Excitingly, it is looking promising that cannabinoids may also be a useful weapon in the battle against cancer, both its prevention and its treatment. Many studies on laboratory animals have now shown that cannabinoids can inhibit tumor growth. They appear to kill tumor cells without harming the surrounding healthy cells, mainly by inhibiting the process of angiogenesis, which is the formation of new blood vessels that tumors need in order to grow. This gives cannabinoids an advantage over chemotherapy, because the latter tends to destroy healthy cells as well as cancerous cells.
Studies have demonstrated that cannabinoids can be effective in killing cells from many types of cancers, including lung, thyroid, leukemia, skin, uterus, breast, colorectal, stomach, pancreatic, prostate, as well as a type of brain cancer called glioblastoma.
This is all very positive news and is adding to medical marijuana’s new, positive image.

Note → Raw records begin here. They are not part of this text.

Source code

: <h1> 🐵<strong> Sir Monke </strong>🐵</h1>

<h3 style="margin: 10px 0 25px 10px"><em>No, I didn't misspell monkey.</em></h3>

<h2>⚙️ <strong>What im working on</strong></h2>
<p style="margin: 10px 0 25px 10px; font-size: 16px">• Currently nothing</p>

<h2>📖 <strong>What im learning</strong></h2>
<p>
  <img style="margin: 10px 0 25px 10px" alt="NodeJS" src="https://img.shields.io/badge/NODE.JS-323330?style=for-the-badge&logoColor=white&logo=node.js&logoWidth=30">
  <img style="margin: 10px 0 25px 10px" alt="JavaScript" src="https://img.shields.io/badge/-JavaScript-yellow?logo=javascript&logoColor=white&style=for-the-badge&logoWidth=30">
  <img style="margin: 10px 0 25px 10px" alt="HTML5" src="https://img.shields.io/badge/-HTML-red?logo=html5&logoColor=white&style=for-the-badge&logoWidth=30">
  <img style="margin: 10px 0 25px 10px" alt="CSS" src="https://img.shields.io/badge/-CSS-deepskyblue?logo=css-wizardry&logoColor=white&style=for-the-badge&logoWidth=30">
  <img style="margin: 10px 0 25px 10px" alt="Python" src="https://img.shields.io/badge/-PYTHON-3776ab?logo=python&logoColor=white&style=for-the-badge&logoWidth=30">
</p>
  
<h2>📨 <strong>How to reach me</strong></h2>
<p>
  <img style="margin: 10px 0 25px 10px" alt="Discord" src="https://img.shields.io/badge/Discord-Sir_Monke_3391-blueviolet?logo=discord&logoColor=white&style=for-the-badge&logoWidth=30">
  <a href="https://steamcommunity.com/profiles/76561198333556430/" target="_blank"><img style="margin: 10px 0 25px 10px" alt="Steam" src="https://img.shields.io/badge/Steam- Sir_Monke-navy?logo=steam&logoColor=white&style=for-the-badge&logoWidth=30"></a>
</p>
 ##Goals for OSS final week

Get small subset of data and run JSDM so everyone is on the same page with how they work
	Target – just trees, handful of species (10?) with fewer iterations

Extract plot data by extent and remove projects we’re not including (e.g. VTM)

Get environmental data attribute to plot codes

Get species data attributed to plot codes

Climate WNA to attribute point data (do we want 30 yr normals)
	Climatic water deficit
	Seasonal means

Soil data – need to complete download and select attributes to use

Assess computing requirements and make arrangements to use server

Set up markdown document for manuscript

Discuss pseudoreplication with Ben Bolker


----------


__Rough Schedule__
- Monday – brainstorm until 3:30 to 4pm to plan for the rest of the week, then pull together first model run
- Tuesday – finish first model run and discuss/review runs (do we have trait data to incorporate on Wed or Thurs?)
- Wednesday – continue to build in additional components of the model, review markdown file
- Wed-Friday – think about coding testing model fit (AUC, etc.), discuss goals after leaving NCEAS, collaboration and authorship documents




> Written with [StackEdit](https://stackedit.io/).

Many doctors and physicians in medical cannabis-friendly states are now more willing than ever to learn about the benefits of MMJ, and are more open minded to prescribing their patients cannabis cards, than at any time since the late 19th century.
After almost 80 years of controversy, ignorance, and misinformation, this versatile and useful plant is coming in from the cold and taking its rightful, and uncontroversial, place at the top table of modern medicine.